In the first and second embodiments described above, the conveyance direction of the glass plate 3 is the same as the flow direction of the process gas 5 in the process space 15, but the conveyance direction of the glass plate 3 may be the opposite direction.

In the first and second embodiments described above, the main plate-like body 22 (auxiliary plate-like body 23) is placed and fixed on the upper portion of the bottom plate 18, but the bottom plate 18 and the main plate-like body 22 (auxiliary plate-like body 23) may be formed integrally without being provided separately.

In the first and second embodiments described above, the air supply and exhaust structure 19 is integrated, and the air supply path 21 and the exhaust path 28 are formed in the air supply and exhaust structure 19, but the air supply structure in which the air supply path 21 is formed and the exhaust structure in which the exhaust path 28 is formed may be provided separately, and the air supply structure and the exhaust structure may be disposed separately in the upstream and downstream directions as necessary.

The above description is mainly the description of the etching apparatus 6, but in addition to this, the glass plate manufacturing apparatus 1 of the present invention has the following configuration.

As shown in fig. 1, the carrying-in port 2a and the carrying-out port 2b formed in the chamber 2 are each configured to be adjustable in opening width in the vertical direction.
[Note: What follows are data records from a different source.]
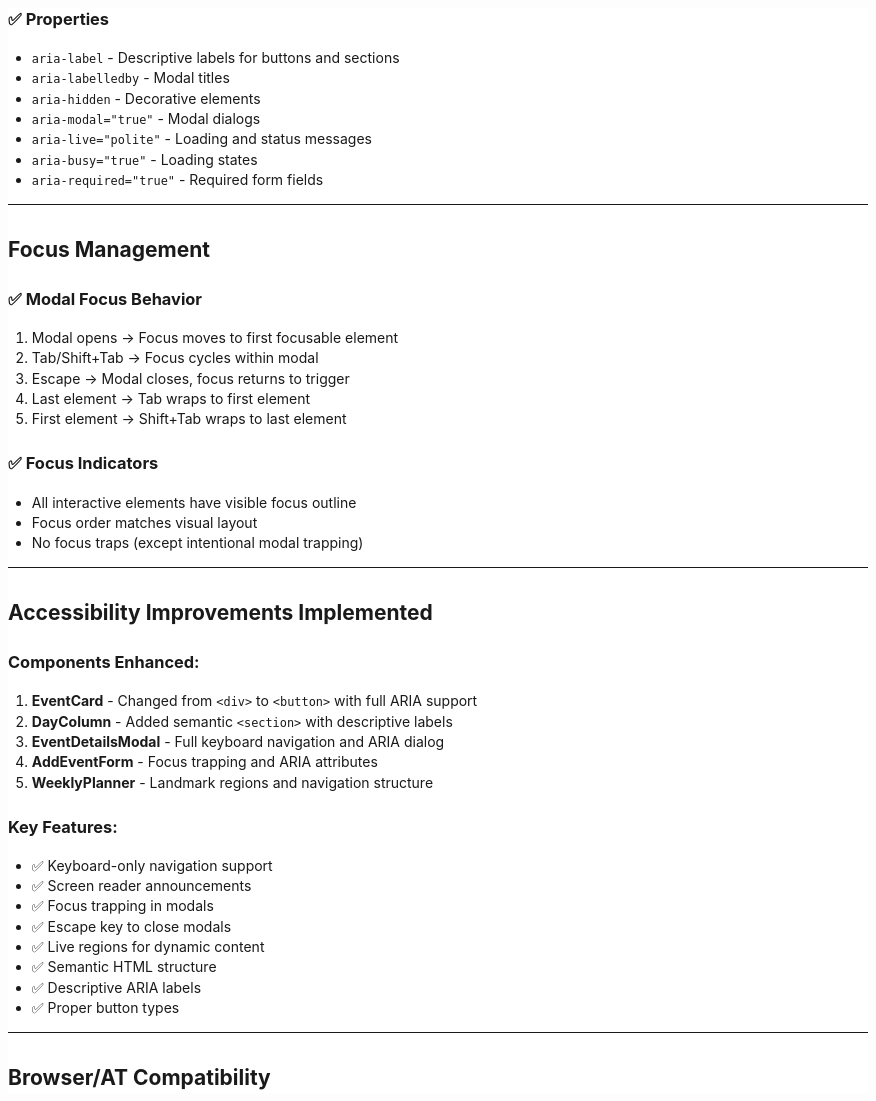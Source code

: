 ### ✅ Properties
- `aria-label` - Descriptive labels for buttons and sections
- `aria-labelledby` - Modal titles
- `aria-hidden` - Decorative elements
- `aria-modal="true"` - Modal dialogs
- `aria-live="polite"` - Loading and status messages
- `aria-busy="true"` - Loading states
- `aria-required="true"` - Required form fields

---

## Focus Management

### ✅ Modal Focus Behavior
1. Modal opens → Focus moves to first focusable element
2. Tab/Shift+Tab → Focus cycles within modal
3. Escape → Modal closes, focus returns to trigger
4. Last element → Tab wraps to first element
5. First element → Shift+Tab wraps to last element

### ✅ Focus Indicators
- All interactive elements have visible focus outline
- Focus order matches visual layout
- No focus traps (except intentional modal trapping)

---

## Accessibility Improvements Implemented

### Components Enhanced:
1. **EventCard** - Changed from `<div>` to `<button>` with full ARIA support
2. **DayColumn** - Added semantic `<section>` with descriptive labels
3. **EventDetailsModal** - Full keyboard navigation and ARIA dialog
4. **AddEventForm** - Focus trapping and ARIA attributes
5. **WeeklyPlanner** - Landmark regions and navigation structure

### Key Features:
- ✅ Keyboard-only navigation support
- ✅ Screen reader announcements
- ✅ Focus trapping in modals
- ✅ Escape key to close modals
- ✅ Live regions for dynamic content
- ✅ Semantic HTML structure
- ✅ Descriptive ARIA labels
- ✅ Proper button types

---

## Browser/AT Compatibility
That is, a pair of opening width adjusting members 36 and 37 that are movable in the vertical direction along the side wall portion 2c of the chamber 2 are disposed around the upper edge portions 2aa and 2ba and the lower edge portions 2ab and 2bb of the carrying-in port 2a and the carrying-out port 2b, respectively. Further, barometers (not shown) are provided inside the chamber 2 and outside the chamber 2, respectively. Therefore, the adjustment of the opening widths of the carrying-in port 2a and the carrying-out port 2b by the opening width adjusting means 36 and 37 is performed based on the difference in the atmospheric pressures inside and outside the chamber 2 measured by the above-mentioned two barometers. Thereby, the flow velocity or the flow rate of the air flow 38 generated by the difference in the air pressure inside and outside the chamber 2 is controlled. Specifically, the flow velocity (flow rate) of the gas flow 38 flowing into the chamber 2 through the carrying-in port 2a and the carrying-out port 2b or the gas flow 38 flowing out of the chamber 2 is controlled based on the difference in gas pressure between the inside and the outside of the chamber 2. The pair of opening width adjusting members 36 and 37 are made of polyvinyl chloride.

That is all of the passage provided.